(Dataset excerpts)
++++++++++

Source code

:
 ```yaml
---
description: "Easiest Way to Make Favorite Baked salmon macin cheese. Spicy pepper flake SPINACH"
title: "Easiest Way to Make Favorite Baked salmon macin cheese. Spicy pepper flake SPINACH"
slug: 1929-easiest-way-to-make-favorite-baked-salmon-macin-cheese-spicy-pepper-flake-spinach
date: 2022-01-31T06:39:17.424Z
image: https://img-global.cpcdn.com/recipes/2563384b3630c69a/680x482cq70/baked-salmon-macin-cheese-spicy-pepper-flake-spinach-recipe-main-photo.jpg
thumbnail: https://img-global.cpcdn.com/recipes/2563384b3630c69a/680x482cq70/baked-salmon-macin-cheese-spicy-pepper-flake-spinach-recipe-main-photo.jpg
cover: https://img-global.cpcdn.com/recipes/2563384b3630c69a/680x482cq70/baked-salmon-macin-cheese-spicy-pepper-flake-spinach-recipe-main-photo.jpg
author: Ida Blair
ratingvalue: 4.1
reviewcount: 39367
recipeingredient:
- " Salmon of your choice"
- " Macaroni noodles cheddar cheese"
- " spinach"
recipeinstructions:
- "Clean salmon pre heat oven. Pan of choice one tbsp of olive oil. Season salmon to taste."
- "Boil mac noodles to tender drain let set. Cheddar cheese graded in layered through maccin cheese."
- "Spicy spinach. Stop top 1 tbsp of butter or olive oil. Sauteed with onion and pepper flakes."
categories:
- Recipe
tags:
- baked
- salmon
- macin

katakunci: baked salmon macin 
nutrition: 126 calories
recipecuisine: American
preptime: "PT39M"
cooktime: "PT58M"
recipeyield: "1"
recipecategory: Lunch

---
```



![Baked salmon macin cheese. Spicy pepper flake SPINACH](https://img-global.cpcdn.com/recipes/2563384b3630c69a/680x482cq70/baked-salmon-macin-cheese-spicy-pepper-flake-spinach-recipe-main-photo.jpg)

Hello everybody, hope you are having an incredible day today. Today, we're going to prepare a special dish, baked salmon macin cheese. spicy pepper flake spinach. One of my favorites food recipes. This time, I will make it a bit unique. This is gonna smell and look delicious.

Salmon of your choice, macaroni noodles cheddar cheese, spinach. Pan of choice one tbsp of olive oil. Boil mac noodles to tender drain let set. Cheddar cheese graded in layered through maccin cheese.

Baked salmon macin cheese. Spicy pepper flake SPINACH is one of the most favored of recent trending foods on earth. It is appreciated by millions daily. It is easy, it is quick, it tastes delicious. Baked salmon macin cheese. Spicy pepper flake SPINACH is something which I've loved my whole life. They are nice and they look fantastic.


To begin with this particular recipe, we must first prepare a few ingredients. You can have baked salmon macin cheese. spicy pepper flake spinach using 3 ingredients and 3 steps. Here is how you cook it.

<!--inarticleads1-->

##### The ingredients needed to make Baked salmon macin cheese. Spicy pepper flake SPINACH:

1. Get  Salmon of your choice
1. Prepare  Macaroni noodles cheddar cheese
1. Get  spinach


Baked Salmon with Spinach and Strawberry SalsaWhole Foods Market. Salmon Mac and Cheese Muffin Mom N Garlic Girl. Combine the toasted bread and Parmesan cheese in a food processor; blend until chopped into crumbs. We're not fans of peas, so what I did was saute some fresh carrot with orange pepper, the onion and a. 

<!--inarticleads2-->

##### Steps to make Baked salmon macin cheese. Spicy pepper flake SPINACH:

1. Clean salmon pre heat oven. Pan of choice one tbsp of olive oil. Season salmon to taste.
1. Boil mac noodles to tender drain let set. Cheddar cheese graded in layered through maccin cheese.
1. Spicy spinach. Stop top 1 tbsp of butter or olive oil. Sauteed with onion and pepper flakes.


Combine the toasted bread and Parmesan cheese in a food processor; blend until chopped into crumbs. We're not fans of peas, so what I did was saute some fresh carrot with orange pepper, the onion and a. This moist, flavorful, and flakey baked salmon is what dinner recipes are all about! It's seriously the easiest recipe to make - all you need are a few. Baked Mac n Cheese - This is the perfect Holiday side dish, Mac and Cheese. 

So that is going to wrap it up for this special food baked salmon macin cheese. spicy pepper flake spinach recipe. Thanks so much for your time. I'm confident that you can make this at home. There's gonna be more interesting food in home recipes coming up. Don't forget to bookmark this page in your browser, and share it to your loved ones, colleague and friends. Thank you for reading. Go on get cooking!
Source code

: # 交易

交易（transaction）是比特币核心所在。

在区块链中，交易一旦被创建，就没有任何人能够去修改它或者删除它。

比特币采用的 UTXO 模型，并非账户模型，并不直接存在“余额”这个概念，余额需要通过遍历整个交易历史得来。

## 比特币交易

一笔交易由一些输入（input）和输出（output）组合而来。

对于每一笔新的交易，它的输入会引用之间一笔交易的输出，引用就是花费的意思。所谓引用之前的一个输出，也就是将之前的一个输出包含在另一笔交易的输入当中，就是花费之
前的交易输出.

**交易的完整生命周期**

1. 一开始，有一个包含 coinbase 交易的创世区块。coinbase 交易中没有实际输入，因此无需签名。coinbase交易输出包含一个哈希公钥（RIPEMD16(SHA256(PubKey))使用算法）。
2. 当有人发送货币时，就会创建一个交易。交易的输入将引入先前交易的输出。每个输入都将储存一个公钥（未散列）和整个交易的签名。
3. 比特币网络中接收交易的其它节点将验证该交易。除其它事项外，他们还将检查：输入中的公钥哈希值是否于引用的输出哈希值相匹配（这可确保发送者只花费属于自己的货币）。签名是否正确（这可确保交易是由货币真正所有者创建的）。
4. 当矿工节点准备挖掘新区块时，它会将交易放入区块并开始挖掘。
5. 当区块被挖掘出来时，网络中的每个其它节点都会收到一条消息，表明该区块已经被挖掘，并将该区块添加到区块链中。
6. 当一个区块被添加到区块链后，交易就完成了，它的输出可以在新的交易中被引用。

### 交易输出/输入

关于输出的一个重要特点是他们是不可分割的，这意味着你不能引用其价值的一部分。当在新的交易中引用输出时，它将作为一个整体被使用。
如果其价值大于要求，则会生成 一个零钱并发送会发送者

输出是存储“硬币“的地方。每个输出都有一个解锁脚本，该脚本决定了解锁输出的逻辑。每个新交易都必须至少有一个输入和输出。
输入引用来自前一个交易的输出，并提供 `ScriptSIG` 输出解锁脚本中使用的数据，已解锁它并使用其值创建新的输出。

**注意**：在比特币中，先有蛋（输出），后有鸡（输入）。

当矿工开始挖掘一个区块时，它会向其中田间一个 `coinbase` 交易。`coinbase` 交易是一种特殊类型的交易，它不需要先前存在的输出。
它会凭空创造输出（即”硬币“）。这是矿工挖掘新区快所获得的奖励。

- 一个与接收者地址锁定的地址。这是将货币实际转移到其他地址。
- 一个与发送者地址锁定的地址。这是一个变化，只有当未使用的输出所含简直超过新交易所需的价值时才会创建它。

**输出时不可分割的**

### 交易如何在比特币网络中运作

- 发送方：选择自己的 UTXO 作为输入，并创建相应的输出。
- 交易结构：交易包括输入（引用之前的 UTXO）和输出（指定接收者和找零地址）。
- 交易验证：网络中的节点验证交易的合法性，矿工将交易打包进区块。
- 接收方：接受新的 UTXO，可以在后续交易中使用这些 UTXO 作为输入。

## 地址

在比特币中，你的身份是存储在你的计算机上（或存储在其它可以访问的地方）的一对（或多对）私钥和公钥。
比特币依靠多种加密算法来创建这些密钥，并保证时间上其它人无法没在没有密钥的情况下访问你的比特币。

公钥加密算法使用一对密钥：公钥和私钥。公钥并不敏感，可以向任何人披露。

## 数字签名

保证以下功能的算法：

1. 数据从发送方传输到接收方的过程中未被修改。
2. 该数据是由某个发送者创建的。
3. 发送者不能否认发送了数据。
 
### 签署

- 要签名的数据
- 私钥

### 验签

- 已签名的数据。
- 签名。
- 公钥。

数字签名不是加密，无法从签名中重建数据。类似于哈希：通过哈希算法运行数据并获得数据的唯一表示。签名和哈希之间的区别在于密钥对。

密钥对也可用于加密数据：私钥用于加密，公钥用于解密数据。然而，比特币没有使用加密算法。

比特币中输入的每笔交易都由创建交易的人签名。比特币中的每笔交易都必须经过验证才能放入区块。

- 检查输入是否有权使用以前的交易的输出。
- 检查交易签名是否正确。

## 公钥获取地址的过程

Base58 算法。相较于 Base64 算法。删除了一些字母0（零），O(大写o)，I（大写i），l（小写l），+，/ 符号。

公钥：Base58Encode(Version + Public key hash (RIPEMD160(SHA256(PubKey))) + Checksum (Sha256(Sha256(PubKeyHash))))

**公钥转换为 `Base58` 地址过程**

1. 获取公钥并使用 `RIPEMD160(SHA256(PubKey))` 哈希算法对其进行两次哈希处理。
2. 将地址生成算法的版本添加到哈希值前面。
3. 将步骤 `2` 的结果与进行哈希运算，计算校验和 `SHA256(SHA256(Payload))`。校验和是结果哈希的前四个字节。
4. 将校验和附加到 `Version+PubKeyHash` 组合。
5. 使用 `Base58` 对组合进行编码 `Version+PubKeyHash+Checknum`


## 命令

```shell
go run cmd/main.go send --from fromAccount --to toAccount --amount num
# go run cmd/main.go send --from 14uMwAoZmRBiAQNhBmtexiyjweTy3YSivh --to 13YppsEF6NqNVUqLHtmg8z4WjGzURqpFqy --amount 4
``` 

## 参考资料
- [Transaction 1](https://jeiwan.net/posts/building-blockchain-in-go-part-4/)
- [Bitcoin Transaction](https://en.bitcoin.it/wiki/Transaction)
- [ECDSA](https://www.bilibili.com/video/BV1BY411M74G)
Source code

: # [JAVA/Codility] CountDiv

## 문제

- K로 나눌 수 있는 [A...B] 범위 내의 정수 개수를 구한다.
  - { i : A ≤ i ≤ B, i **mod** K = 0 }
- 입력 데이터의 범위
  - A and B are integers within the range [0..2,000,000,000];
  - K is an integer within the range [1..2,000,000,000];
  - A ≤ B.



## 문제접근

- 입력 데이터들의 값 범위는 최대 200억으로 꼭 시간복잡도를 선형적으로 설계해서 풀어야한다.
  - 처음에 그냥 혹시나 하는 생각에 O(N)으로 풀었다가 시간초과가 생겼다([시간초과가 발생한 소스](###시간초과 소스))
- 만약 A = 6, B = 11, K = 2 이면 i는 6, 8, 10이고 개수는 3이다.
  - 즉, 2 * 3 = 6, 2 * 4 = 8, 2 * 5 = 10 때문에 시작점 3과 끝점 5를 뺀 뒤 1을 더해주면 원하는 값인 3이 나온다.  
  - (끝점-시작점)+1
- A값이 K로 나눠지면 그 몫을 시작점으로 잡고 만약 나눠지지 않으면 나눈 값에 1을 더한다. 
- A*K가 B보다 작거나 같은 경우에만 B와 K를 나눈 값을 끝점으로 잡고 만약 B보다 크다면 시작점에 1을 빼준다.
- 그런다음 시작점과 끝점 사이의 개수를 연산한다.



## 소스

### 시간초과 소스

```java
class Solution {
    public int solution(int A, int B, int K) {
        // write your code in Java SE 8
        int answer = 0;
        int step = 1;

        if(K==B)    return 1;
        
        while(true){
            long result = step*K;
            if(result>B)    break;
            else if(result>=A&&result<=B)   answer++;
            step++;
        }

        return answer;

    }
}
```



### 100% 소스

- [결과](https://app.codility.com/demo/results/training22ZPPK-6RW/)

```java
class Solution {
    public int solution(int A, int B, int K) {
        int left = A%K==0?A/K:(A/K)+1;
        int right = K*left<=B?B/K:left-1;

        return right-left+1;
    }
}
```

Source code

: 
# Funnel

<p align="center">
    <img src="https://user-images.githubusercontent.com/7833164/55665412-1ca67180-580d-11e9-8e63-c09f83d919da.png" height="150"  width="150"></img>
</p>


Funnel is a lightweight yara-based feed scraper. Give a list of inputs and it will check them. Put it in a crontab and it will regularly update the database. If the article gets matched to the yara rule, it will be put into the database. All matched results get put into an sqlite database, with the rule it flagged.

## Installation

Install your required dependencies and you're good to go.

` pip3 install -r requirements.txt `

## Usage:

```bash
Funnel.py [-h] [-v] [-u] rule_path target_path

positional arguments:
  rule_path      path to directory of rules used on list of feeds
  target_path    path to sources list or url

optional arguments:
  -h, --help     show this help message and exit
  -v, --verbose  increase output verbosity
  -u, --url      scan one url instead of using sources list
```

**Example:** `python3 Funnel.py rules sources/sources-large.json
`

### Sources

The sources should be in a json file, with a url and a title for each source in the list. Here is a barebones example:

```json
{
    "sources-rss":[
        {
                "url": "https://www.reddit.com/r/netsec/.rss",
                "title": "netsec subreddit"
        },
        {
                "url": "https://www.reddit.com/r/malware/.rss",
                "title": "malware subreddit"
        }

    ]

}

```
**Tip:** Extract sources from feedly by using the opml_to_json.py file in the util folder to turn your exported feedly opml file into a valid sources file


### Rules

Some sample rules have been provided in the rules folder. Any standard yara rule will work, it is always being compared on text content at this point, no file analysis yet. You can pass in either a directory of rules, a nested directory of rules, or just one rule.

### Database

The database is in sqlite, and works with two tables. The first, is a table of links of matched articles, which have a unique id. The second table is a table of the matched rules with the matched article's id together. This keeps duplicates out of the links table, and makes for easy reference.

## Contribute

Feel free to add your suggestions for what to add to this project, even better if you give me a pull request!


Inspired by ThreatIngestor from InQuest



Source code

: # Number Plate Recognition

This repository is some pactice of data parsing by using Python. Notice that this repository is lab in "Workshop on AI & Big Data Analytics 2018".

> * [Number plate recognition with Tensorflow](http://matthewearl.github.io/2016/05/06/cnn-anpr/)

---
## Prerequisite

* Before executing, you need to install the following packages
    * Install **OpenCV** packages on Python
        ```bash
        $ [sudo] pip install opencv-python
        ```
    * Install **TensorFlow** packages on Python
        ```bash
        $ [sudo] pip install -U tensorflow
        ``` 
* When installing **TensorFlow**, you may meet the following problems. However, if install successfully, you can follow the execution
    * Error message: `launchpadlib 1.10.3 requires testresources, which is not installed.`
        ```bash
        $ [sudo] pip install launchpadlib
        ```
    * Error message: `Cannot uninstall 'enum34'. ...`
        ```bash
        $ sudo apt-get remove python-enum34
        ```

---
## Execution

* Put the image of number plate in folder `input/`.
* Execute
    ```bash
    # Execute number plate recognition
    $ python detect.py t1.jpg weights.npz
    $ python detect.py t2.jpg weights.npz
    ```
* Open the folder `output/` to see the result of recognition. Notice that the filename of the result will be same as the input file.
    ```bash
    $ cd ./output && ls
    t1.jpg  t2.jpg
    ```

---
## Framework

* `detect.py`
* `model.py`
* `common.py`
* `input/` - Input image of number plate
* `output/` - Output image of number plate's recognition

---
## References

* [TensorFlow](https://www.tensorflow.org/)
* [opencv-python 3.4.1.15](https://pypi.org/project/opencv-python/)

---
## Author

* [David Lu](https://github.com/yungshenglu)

++++++++++

__WHAT THIS TASK INVOLVES__. Find the lines above that include the string "subreddit" and copy them.

__SOLUTION__.
                "title": "netsec subreddit"
                "title": "malware subreddit"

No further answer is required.